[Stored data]
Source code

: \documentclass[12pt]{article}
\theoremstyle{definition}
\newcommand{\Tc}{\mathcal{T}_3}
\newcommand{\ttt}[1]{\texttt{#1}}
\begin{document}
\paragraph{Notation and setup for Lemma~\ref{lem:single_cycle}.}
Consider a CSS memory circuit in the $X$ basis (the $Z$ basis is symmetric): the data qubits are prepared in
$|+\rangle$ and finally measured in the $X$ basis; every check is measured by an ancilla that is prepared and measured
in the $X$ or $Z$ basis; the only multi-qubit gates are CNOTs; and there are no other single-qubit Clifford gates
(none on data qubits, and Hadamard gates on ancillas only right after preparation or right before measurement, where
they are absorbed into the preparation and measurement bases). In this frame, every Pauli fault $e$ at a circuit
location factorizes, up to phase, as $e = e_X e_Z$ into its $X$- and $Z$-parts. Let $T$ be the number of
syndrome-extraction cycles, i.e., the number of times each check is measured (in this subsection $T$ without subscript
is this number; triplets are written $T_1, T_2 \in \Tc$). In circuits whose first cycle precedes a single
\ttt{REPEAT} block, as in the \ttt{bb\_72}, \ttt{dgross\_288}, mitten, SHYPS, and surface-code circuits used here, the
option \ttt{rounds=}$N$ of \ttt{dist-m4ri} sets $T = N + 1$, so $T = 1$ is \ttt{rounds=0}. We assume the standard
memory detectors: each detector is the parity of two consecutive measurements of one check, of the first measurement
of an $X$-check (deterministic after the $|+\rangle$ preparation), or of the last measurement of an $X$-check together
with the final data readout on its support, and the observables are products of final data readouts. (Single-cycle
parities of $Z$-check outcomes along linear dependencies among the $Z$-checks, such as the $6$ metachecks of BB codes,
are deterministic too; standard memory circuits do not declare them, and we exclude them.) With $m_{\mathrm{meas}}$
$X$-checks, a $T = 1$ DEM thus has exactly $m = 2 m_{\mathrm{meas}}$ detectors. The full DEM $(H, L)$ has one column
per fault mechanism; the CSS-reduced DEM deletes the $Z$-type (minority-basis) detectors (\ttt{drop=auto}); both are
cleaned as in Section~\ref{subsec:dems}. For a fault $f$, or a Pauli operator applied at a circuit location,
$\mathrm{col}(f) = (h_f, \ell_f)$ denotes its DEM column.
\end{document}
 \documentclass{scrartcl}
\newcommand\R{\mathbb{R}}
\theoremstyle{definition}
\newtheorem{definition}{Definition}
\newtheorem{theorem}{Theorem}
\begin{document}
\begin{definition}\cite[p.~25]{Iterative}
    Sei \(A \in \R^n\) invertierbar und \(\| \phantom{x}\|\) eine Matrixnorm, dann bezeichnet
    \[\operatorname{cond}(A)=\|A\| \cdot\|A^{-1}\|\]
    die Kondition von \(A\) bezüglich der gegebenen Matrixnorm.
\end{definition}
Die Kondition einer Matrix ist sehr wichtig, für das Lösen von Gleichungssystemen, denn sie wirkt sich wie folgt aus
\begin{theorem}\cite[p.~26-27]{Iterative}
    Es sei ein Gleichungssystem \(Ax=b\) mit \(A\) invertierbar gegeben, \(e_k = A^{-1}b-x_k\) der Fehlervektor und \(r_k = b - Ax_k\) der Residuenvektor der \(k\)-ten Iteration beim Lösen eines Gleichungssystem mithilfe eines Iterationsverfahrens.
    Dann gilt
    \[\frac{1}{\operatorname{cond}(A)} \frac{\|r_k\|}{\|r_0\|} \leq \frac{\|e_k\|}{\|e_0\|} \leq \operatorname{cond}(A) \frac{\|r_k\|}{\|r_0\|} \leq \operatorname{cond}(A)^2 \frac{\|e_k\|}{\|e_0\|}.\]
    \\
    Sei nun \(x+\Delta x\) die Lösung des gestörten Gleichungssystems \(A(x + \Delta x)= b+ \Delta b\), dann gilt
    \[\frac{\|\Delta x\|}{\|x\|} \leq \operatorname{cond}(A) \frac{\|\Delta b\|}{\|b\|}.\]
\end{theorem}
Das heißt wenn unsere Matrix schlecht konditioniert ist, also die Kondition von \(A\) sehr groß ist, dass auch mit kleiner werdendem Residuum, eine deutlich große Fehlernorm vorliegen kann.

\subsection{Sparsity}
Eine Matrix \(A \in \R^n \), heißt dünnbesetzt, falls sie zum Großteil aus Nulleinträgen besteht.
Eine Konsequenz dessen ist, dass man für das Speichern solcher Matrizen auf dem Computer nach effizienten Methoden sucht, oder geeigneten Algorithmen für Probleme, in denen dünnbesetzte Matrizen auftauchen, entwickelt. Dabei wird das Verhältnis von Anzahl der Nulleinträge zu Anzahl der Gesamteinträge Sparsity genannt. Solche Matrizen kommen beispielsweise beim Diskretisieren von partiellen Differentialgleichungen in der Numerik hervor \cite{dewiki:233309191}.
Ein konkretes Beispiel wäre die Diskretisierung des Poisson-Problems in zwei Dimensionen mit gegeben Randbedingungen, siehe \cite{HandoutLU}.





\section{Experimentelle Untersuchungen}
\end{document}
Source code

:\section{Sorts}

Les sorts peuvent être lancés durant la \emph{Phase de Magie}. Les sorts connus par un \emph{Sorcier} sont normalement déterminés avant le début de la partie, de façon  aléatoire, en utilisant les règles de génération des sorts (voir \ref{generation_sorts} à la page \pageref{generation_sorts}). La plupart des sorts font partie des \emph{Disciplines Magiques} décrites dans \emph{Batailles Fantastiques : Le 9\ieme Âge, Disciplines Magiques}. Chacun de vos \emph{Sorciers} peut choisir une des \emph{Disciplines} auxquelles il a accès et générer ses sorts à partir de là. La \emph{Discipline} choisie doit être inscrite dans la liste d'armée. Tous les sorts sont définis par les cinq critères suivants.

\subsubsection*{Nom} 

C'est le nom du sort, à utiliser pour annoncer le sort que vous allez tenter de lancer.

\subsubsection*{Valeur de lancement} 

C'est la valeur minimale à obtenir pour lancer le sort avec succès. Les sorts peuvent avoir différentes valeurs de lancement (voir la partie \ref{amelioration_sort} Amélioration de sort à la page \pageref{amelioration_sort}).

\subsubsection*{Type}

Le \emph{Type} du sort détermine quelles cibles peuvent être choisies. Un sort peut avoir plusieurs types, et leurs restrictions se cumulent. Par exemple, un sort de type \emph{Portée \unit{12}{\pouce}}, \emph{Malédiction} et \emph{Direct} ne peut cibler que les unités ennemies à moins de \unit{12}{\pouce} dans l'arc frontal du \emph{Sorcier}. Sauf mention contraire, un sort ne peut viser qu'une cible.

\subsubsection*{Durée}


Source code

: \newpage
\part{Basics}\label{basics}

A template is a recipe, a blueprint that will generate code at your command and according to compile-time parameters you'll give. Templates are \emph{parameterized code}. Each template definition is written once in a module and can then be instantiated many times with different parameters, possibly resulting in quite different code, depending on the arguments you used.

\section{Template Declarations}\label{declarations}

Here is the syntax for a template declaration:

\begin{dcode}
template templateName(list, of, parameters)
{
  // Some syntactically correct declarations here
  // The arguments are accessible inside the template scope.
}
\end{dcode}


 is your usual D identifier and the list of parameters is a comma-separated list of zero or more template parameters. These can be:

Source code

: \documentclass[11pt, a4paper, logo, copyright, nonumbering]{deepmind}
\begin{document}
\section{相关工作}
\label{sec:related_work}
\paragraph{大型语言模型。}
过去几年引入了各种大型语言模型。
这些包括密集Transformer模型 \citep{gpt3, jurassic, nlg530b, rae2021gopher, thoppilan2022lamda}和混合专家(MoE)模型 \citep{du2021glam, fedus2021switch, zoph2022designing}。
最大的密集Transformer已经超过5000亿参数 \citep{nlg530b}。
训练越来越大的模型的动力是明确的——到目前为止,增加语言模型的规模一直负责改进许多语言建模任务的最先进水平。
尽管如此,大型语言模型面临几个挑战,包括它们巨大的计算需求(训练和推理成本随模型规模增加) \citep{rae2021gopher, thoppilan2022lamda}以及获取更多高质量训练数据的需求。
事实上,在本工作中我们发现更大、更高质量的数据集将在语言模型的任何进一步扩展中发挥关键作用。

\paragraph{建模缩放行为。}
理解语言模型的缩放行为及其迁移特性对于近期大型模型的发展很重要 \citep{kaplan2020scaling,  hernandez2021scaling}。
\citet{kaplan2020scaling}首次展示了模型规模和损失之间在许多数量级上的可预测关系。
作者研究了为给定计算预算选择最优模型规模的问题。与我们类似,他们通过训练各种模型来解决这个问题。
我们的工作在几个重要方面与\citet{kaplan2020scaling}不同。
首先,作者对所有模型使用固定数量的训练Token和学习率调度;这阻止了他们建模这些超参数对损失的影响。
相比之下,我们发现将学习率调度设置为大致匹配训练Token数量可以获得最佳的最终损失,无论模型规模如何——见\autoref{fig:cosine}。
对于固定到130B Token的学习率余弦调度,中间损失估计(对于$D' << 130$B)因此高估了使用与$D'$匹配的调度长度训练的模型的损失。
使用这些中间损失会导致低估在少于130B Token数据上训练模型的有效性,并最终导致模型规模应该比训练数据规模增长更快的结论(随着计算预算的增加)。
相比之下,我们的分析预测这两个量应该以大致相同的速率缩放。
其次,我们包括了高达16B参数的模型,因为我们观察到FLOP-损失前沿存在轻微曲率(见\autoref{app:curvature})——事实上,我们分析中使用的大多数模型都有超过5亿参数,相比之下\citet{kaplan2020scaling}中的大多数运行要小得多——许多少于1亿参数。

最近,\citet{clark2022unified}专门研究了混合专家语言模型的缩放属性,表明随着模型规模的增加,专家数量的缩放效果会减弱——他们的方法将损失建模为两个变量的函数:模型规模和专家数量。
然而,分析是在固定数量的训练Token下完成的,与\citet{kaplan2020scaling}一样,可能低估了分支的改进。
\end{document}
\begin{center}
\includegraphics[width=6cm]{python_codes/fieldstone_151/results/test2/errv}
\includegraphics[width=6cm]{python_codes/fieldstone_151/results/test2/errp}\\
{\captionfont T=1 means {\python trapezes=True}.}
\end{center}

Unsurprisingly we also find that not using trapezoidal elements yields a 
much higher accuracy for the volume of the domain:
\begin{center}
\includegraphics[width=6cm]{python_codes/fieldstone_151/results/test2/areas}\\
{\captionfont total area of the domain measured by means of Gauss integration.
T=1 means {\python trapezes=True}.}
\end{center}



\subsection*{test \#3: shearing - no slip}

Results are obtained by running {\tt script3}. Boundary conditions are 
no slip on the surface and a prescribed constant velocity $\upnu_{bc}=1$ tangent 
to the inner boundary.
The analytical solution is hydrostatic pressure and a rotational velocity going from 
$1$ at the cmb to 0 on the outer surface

→ What to do: From the entries above, return exactly the line containing "使用这些中间损失会导致低估在", the line containing "to the inner boundary.", and all lines between, and nothing else.

→ Answer for the task:
使用这些中间损失会导致低估在少于130B Token数据上训练模型的有效性,并最终导致模型规模应该比训练数据规模增长更快的结论(随着计算预算的增加)。
相比之下,我们的分析预测这两个量应该以大致相同的速率缩放。
其次,我们包括了高达16B参数的模型,因为我们观察到FLOP-损失前沿存在轻微曲率(见\autoref{app:curvature})——事实上,我们分析中使用的大多数模型都有超过5亿参数,相比之下\citet{kaplan2020scaling}中的大多数运行要小得多——许多少于1亿参数。

最近,\citet{clark2022unified}专门研究了混合专家语言模型的缩放属性,表明随着模型规模的增加,专家数量的缩放效果会减弱——他们的方法将损失建模为两个变量的函数:模型规模和专家数量。
然而,分析是在固定数量的训练Token下完成的,与\citet{kaplan2020scaling}一样,可能低估了分支的改进。
\end{document}
\begin{center}
\includegraphics[width=6cm]{python_codes/fieldstone_151/results/test2/errv}
\includegraphics[width=6cm]{python_codes/fieldstone_151/results/test2/errp}\\
{\captionfont T=1 means {\python trapezes=True}.}
\end{center}

Unsurprisingly we also find that not using trapezoidal elements yields a 
much higher accuracy for the volume of the domain:
\begin{center}
\includegraphics[width=6cm]{python_codes/fieldstone_151/results/test2/areas}\\
{\captionfont total area of the domain measured by means of Gauss integration.
T=1 means {\python trapezes=True}.}
\end{center}



\subsection*{test \#3: shearing - no slip}

Results are obtained by running {\tt script3}. Boundary conditions are 
no slip on the surface and a prescribed constant velocity $\upnu_{bc}=1$ tangent 
to the inner boundary.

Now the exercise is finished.